EXTRACTED DATA:
----
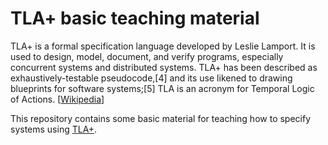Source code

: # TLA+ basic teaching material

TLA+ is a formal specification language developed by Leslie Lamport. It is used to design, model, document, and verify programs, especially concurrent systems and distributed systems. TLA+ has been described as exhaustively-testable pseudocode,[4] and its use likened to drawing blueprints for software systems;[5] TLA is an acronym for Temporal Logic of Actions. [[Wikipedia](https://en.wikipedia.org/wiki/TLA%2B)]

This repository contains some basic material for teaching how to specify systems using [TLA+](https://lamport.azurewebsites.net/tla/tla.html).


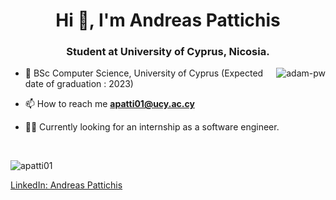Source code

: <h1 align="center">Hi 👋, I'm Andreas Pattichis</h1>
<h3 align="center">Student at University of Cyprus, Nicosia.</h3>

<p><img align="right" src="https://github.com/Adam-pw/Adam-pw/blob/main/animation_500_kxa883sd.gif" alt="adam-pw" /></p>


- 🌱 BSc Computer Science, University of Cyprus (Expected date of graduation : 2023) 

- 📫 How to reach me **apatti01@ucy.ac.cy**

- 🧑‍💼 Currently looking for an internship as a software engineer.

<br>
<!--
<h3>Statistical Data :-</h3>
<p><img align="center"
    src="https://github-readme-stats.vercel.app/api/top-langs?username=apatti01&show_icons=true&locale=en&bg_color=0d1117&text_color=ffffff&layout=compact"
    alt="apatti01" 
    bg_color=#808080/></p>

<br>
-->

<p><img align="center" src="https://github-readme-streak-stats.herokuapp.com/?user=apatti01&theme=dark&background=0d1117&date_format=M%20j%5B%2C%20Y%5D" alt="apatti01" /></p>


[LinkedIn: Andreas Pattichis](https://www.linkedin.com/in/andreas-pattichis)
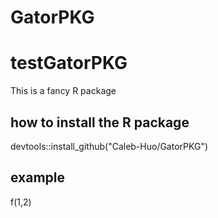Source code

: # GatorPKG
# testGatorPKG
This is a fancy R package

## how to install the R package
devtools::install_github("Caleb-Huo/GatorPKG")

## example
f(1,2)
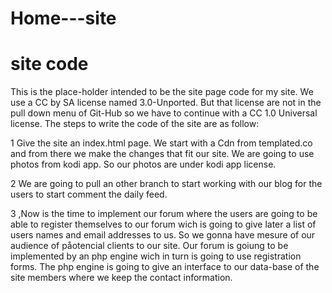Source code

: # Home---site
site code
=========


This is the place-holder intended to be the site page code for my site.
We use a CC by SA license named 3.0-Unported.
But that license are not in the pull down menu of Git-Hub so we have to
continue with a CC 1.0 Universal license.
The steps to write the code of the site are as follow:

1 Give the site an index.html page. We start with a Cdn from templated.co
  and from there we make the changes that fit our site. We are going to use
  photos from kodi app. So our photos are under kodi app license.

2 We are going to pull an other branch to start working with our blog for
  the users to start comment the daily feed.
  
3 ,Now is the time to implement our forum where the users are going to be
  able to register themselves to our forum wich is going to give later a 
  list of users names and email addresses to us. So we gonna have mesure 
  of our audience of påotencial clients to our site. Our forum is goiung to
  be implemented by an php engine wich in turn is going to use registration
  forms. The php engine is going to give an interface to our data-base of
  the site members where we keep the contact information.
----
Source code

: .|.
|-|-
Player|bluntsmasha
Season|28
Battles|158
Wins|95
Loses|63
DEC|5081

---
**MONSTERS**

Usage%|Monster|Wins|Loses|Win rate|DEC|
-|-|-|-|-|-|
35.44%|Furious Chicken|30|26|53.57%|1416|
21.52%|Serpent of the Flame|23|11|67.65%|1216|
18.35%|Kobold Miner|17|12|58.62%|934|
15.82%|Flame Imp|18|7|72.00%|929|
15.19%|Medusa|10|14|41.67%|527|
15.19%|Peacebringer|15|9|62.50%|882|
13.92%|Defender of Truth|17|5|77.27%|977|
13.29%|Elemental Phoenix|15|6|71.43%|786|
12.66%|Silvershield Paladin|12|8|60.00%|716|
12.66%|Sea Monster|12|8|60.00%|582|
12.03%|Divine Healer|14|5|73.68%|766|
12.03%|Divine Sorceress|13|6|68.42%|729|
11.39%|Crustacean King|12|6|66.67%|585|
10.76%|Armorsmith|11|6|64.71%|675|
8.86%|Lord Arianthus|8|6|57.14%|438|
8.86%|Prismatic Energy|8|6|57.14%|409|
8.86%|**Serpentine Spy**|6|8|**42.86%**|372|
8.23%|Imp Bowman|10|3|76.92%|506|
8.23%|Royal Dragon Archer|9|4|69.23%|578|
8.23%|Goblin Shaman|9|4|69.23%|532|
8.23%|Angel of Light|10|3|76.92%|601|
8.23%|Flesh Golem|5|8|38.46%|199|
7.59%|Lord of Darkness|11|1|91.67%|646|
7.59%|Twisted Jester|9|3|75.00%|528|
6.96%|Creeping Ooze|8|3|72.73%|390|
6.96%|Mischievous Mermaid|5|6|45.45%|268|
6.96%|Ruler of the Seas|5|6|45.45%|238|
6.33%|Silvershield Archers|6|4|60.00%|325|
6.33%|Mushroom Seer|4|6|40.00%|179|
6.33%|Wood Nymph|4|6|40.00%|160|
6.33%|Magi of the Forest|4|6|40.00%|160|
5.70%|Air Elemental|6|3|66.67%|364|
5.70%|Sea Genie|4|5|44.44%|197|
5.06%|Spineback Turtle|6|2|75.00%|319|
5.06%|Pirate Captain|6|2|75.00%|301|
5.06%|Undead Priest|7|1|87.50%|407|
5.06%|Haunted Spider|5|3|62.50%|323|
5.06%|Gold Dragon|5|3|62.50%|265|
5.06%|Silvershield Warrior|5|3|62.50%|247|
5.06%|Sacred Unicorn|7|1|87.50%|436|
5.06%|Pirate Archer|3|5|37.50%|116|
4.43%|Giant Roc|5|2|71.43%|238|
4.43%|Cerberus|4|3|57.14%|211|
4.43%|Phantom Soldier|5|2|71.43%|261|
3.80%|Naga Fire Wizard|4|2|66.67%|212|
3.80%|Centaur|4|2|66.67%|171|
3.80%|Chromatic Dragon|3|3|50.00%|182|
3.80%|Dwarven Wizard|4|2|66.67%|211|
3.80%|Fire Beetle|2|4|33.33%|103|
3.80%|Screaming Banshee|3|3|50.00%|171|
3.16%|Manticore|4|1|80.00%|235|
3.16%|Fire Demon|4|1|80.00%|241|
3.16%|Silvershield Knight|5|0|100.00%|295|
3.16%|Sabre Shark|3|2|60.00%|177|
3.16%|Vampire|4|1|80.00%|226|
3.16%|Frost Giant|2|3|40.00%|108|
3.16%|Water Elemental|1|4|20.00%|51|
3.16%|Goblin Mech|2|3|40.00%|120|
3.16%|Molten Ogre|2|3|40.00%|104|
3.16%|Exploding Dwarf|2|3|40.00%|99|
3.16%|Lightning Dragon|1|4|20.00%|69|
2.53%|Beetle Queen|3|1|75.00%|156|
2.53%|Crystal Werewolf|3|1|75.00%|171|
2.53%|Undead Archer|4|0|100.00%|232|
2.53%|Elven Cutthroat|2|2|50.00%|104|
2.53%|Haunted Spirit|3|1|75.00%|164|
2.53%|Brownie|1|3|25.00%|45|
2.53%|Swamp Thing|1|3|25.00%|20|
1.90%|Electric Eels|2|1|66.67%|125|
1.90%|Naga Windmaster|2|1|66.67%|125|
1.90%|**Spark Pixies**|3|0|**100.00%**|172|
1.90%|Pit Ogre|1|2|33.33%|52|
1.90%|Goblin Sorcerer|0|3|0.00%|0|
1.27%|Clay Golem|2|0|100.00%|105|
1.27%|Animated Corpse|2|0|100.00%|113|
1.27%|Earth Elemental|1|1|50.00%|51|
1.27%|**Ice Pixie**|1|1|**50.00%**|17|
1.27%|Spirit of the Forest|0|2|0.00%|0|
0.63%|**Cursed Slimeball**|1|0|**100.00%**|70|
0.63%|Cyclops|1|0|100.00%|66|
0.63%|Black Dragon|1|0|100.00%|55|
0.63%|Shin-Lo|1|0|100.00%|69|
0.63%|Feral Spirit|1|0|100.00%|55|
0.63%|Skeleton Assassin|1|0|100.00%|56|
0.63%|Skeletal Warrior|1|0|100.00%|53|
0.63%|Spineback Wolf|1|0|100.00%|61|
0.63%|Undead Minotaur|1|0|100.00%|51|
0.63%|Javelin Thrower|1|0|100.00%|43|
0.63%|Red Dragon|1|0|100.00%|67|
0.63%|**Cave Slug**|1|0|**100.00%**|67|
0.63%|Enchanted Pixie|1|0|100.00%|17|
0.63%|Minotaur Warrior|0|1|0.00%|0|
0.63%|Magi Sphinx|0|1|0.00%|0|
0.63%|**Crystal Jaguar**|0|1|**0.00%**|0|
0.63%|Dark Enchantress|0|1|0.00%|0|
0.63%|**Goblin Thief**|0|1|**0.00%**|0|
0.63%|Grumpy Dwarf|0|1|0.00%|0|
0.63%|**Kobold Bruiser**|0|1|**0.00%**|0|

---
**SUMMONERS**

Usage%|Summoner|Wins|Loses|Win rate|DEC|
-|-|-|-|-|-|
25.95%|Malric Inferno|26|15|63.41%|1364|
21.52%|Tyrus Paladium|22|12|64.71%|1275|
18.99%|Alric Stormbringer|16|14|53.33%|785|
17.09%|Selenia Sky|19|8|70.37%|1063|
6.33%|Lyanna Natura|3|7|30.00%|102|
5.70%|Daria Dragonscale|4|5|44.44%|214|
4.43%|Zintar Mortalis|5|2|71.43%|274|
----
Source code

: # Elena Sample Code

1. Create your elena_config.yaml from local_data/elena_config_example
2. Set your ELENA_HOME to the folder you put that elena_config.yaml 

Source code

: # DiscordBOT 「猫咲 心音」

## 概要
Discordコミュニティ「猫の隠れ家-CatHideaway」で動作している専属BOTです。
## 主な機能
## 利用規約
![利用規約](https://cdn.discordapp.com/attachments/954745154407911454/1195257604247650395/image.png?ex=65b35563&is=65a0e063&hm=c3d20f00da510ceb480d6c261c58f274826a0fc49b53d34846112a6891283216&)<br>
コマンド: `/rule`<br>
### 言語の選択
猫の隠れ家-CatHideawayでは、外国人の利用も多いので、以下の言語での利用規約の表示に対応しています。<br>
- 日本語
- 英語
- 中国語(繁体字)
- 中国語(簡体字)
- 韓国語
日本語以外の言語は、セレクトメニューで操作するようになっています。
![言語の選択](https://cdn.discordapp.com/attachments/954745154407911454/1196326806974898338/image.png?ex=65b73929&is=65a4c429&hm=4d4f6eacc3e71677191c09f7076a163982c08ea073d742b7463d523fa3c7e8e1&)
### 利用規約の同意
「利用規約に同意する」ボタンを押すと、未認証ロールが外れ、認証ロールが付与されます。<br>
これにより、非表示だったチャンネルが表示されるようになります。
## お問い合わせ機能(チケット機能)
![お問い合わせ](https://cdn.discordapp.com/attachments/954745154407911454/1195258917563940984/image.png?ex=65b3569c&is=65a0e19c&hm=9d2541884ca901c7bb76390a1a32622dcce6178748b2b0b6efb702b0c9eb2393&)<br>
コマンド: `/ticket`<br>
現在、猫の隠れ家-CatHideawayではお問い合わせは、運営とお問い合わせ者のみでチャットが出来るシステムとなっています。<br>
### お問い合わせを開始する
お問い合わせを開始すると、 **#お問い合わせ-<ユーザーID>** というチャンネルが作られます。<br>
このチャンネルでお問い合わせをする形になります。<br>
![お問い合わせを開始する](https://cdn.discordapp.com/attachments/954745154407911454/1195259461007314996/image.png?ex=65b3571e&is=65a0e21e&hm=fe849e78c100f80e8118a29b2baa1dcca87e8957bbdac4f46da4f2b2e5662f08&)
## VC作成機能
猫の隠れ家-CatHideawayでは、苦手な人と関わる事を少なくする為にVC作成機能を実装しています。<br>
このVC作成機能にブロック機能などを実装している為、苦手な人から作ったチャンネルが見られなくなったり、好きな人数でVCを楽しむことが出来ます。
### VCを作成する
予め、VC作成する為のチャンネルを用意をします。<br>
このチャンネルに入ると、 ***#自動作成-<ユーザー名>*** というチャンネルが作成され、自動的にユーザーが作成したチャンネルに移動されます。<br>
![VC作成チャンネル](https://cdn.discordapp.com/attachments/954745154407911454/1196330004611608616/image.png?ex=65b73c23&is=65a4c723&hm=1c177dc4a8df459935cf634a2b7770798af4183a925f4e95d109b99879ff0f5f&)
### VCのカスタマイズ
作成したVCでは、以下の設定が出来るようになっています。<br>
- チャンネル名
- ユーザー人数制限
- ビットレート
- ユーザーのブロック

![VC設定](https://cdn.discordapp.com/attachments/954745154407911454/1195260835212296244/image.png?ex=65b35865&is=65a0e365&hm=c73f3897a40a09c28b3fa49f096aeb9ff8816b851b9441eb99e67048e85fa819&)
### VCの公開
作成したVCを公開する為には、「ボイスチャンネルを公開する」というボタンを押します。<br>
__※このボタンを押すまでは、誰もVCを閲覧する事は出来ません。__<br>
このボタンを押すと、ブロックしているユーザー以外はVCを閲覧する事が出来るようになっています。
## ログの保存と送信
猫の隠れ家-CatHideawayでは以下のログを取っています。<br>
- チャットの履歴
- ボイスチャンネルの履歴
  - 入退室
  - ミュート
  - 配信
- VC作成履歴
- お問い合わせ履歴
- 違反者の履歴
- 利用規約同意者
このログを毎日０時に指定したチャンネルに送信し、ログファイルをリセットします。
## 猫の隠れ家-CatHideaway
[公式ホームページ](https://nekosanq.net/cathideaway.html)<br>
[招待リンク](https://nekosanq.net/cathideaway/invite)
----
TASK:
Which lines of the data include "Cyprus"? Copy each of them.

RESPONSE BOX:
<h3 align="center">Student at University of Cyprus, Nicosia.</h3>
- 🌱 BSc Computer Science, University of Cyprus (Expected date of graduation : 2023) 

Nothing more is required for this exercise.